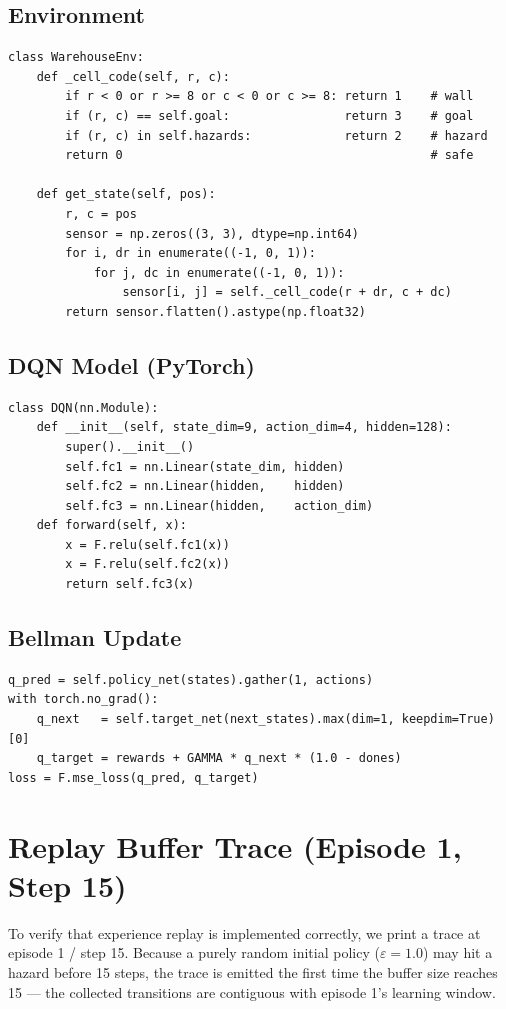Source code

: \documentclass[11pt]{article}
\begin{document}
\subsection{Environment}
\begin{lstlisting}
class WarehouseEnv:
    def _cell_code(self, r, c):
        if r < 0 or r >= 8 or c < 0 or c >= 8: return 1    # wall
        if (r, c) == self.goal:                return 3    # goal
        if (r, c) in self.hazards:             return 2    # hazard
        return 0                                           # safe

    def get_state(self, pos):
        r, c = pos
        sensor = np.zeros((3, 3), dtype=np.int64)
        for i, dr in enumerate((-1, 0, 1)):
            for j, dc in enumerate((-1, 0, 1)):
                sensor[i, j] = self._cell_code(r + dr, c + dc)
        return sensor.flatten().astype(np.float32)
\end{lstlisting}

\subsection{DQN Model (PyTorch)}
\begin{lstlisting}
class DQN(nn.Module):
    def __init__(self, state_dim=9, action_dim=4, hidden=128):
        super().__init__()
        self.fc1 = nn.Linear(state_dim, hidden)
        self.fc2 = nn.Linear(hidden,    hidden)
        self.fc3 = nn.Linear(hidden,    action_dim)
    def forward(self, x):
        x = F.relu(self.fc1(x))
        x = F.relu(self.fc2(x))
        return self.fc3(x)
\end{lstlisting}

\subsection{Bellman Update}
\begin{lstlisting}
q_pred = self.policy_net(states).gather(1, actions)
with torch.no_grad():
    q_next   = self.target_net(next_states).max(dim=1, keepdim=True)[0]
    q_target = rewards + GAMMA * q_next * (1.0 - dones)
loss = F.mse_loss(q_pred, q_target)
\end{lstlisting}

\section{Replay Buffer Trace (Episode 1, Step 15)}

To verify that experience replay is implemented correctly, we print a trace at episode 1 / step 15. Because a purely random initial policy ($\varepsilon=1.0$) may hit a hazard before 15 steps, the trace is emitted the first time the buffer size reaches 15 --- the collected transitions are contiguous with episode 1's learning window.
\end{document}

────────

Try it => What's needed is a word-for-word retyping of the listing, minus its pictures.

Output below =>
Source code

: \documentclass[11pt]{article}
\begin{document}
\subsection{Environment}
\begin{lstlisting}
class WarehouseEnv:
    def _cell_code(self, r, c):
        if r < 0 or r >= 8 or c < 0 or c >= 8: return 1    # wall
        if (r, c) == self.goal:                return 3    # goal
        if (r, c) in self.hazards:             return 2    # hazard
        return 0                                           # safe

    def get_state(self, pos):
        r, c = pos
        sensor = np.zeros((3, 3), dtype=np.int64)
        for i, dr in enumerate((-1, 0, 1)):
            for j, dc in enumerate((-1, 0, 1)):
                sensor[i, j] = self._cell_code(r + dr, c + dc)
        return sensor.flatten().astype(np.float32)
\end{lstlisting}

\subsection{DQN Model (PyTorch)}
\begin{lstlisting}
class DQN(nn.Module):
    def __init__(self, state_dim=9, action_dim=4, hidden=128):
        super().__init__()
        self.fc1 = nn.Linear(state_dim, hidden)
        self.fc2 = nn.Linear(hidden,    hidden)
        self.fc3 = nn.Linear(hidden,    action_dim)
    def forward(self, x):
        x = F.relu(self.fc1(x))
        x = F.relu(self.fc2(x))
        return self.fc3(x)
\end{lstlisting}

\subsection{Bellman Update}
\begin{lstlisting}
q_pred = self.policy_net(states).gather(1, actions)
with torch.no_grad():
    q_next   = self.target_net(next_states).max(dim=1, keepdim=True)[0]
    q_target = rewards + GAMMA * q_next * (1.0 - dones)
loss = F.mse_loss(q_pred, q_target)
\end{lstlisting}

\section{Replay Buffer Trace (Episode 1, Step 15)}

To verify that experience replay is implemented correctly, we print a trace at episode 1 / step 15. Because a purely random initial policy ($\varepsilon=1.0$) may hit a hazard before 15 steps, the trace is emitted the first time the buffer size reaches 15 --- the collected transitions are contiguous with episode 1's learning window.
\end{document}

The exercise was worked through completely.